**Task directions:** Produce an exact copy of the line containing "## Contributions" and of every line after it in the material below, ending with the final line.

**Supplied records:**
########

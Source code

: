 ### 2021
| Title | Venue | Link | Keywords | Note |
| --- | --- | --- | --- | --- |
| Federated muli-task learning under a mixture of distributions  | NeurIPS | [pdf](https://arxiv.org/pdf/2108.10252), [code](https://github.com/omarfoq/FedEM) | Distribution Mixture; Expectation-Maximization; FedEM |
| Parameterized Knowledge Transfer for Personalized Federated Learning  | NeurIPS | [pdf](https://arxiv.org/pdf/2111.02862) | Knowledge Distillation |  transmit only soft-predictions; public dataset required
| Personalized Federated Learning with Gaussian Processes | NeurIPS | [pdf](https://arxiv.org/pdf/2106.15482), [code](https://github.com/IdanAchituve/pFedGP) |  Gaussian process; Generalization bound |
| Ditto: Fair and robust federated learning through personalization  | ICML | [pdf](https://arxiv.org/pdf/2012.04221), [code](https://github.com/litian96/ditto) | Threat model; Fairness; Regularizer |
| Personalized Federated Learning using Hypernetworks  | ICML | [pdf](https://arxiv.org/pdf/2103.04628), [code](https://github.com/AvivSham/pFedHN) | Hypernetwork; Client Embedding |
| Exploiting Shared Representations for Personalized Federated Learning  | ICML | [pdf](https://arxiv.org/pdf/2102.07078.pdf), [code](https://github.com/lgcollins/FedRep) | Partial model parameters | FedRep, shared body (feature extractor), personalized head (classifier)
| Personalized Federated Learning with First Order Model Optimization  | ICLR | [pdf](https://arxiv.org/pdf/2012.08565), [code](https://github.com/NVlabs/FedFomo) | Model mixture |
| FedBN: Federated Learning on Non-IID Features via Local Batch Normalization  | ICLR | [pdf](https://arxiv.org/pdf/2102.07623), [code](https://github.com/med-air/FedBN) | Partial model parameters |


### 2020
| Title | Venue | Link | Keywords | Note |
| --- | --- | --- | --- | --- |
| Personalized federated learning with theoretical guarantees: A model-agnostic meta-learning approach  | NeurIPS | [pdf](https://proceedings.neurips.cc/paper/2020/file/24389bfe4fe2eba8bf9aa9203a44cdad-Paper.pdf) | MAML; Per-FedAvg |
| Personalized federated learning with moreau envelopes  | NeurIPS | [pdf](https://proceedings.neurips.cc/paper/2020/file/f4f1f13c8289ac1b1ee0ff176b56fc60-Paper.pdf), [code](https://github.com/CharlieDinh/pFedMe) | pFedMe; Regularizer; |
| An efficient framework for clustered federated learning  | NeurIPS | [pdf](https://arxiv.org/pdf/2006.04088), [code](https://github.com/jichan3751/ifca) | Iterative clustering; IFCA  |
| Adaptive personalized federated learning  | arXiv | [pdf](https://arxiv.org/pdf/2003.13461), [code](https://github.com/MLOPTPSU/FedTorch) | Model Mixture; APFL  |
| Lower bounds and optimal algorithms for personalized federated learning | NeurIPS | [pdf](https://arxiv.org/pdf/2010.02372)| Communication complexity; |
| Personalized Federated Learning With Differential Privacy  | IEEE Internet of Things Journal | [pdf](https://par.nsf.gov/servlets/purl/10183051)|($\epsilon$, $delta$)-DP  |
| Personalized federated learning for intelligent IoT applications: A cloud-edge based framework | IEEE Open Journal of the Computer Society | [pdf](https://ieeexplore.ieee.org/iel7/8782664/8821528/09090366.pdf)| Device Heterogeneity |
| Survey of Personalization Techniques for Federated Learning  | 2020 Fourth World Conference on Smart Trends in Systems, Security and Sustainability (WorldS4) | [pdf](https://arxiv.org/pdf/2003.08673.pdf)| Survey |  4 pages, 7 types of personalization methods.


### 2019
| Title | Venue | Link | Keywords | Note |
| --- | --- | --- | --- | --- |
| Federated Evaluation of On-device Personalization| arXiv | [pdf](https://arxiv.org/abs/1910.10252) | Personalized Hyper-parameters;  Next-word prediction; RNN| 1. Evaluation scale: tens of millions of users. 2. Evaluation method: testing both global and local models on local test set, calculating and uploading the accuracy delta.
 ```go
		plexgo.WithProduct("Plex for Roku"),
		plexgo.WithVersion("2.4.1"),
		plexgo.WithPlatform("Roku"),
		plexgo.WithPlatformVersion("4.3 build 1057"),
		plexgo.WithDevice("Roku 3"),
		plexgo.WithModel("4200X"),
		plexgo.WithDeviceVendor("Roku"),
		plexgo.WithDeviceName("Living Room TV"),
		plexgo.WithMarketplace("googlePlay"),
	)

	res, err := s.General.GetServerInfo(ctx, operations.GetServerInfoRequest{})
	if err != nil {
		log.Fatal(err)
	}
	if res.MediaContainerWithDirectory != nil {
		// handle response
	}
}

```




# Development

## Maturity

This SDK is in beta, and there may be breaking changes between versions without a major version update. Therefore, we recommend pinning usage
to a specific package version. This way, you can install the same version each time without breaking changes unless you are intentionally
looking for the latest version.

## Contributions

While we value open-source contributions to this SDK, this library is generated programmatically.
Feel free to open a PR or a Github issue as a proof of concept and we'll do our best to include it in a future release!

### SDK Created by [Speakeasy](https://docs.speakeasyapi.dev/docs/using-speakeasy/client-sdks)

########

**Task output:**
## Contributions

While we value open-source contributions to this SDK, this library is generated programmatically.
Feel free to open a PR or a Github issue as a proof of concept and we'll do our best to include it in a future release!

### SDK Created by [Speakeasy](https://docs.speakeasyapi.dev/docs/using-speakeasy/client-sdks)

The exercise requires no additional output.